When I practice swimming I focus intently on my technique, trying to apply what I have learned and be as efficient as possible. In the race I spent most of my time focusing on my breathing and what direction I am headed in. I stayed away from others for the most part until the turn buoy near the half way point. After the turn, I noticed some reeds at my finger tips and then saw another competitor walking up ahead. I touched my feet down discovering that it was shallow enough to for duck dives; and proceeded to do many of them which seemed faster that swimming. I felt a little guilty like I was cheating by doing the duck dives, but I kept thinking about what Ayesha Rollinson (swim instructor and pro Triathlete) had told me about the swim; there is a start and a finish and it is up to you to make it from point A to point B as fast as possible. I decided to start swimming again after a bit even though it was still shallow enough to keep duck diving.

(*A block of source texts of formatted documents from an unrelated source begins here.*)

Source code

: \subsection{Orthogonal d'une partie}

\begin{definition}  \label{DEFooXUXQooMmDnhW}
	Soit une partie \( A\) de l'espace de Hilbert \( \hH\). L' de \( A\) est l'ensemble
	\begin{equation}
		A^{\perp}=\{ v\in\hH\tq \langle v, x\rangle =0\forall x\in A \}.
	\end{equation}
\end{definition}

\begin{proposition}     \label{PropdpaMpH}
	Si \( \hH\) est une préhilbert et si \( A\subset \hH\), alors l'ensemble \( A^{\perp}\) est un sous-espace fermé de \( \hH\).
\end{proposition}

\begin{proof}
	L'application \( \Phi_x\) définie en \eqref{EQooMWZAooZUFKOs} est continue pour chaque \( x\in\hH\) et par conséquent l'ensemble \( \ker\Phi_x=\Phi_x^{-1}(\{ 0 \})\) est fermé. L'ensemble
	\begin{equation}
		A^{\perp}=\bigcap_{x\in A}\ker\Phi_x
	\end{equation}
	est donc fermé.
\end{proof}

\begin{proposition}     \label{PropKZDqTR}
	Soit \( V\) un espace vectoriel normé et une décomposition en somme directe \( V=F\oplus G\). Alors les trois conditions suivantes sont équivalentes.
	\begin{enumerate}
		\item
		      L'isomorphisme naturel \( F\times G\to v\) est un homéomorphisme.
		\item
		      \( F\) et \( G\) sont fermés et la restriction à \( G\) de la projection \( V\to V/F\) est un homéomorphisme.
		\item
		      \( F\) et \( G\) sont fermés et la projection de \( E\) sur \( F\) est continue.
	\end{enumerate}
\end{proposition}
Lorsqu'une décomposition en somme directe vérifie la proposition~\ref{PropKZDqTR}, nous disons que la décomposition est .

After about 150 meters running parallel to the shore, I made the left turn for the final 900 meter stretch in to the swim exit. After the turn I stayed on the inside keeping the buoys directly to my left. As the channel narrowed, it started to get pretty congested for the final 250 meters. I decided to stay in behind a swimmer in front instead of working my way around him. I figured that this could be my opportunity to take advantage of some swim drafting and conserve energy; if I could only figure out how. With the zero visibility I had to focus on finding moving water in front of me in order to follow the swimmer. This proved to be challenging as the guy in front seemed to zigzag all over the place. After a while I lost the moving water in front of me so I picked my head out of the water to have a look around and wouldn’t you know it, the guy was nowhere in sight, but the final 100meter yellow buoy was on the wrong side of me. We had been specifically instructed to keep the buoys to the left and this one was on my right. I stopped and swam back around on the other side of the buoy and rejoined the seemingly endless flow of swimmers moving towards the exit.

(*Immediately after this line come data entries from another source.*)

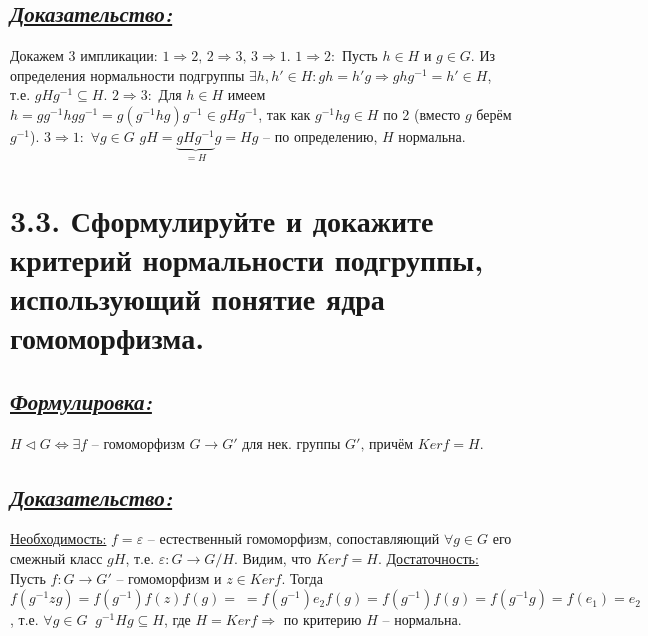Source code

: \documentclass{article}
\begin{document}
\subsection*{\Large \underline{\textit{Доказательство: }}}
Докажем 3 импликации: $1 \Rightarrow 2, \, 2 \Rightarrow 3, \, 3 \Rightarrow 1$.
\newline \indent \underline{$1 \Rightarrow 2:$}
\newline Пусть $h \in H$ и $g \in G$. Из определения нормальности подгруппы 
\newline $\exists h, h' \in H : gh = h'g \Rightarrow ghg^{-1} = h' \in H$, т.е. $gHg^{-1} \subseteq H$. 
\newline \indent \underline{$2 \Rightarrow 3:$}
\newline Для $h \in H$ имеем $h = gg^{-1}hgg^{-1} = g(g^{-1}hg)g^{-1} \in gHg^{-1}$, так как $g^{-1}hg \in H$ по 2 (вместо $g$ берём $g^{-1}$).
\newline \indent \underline{$3 \Rightarrow 1:$}
\newline $\forall g \in G$  $gH = \underbrace{gHg^{-1}}_{= H}g = Hg$ -- по определению, $H$ нормальна.

\section*{\LARGE 3.3. Сформулируйте и докажите критерий нормальности подгруппы, использующий понятие ядра гомоморфизма. }
\subsection*{\Large \underline{\textit{Формулировка: }}}
$H\triangleleft G \Leftrightarrow \exists f \mbox{ -- гомоморфизм } G \rightarrow G' \mbox{ для нек. группы } G',\, \mbox{причём } Kerf = H$. 
\subsection*{\Large \underline{\textit{Доказательство: }}}
$ $\indent \underline{Необходимость:}
\newline $f = \varepsilon$ -- естественный гомоморфизм, сопоставляющий $\forall g \in G$ его смежный класс $gH$, т.е. $\varepsilon: G \rightarrow G / H$. Видим, что $Kerf = H$.
\newline \indent \underline{Достаточность:}
\newline Пусть $f : G \rightarrow G'$ -- гомоморфизм и $z \in Kerf$. Тогда $f(g^{-1}zg) = f(g^{-1})f(z)f(g) = \; = f(g^{-1})e_2f(g) = f(g^{-1})f(g) = f(g^{-1}g) = f(e_1) = e_2$, т.е. $\forall g \in G \;\; g^{-1}Hg \subseteq H$, где $H = Kerf \Rightarrow$ по критерию $H$ -- нормальна.
\end{document}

For the final 50 meters of the swim you just had to follow the swimmers in front of you and await your turn to get onto the makeshift exit ramp. Members of the race crew were making every effort to ensure that no one got hurt while climbing the relatively steep ramp. I cleared the ramp then stripped the top of my wetsuit down as I ran to the strippers mat to peel off the rest of my wet suit. It looked like the champagne room was booked as all of the strippers were preoccupied with other customers. Fortunately I found one near the far end who seemed to be paying attention to another competitor but not really engaged. I set up right in front of her and started to peel my bottoms off. This seemed to get her attention and she instructed me to lean back, so I flipped onto my back and stuck my feet up in the air while she pulled off one leg as I pushed off the other. I popped upright as she handed me my wetsuit then I began a careful jog into transition. Once I felt my feet securely under me and had my heart rate was under control I sped up. I had prepared myself over the final 200 meters of the swim by slowing down and mentally preparing for the next stage; as I result my transition time was competitive and I was ready to begin attacking on the bike.

I finished the swim in 30:47 which was ranked me 465 out of 1438 competitors. My pace time was 1:36/100 meters, which almost met my goal of 1:35; I have some work to do in the pool over the winter.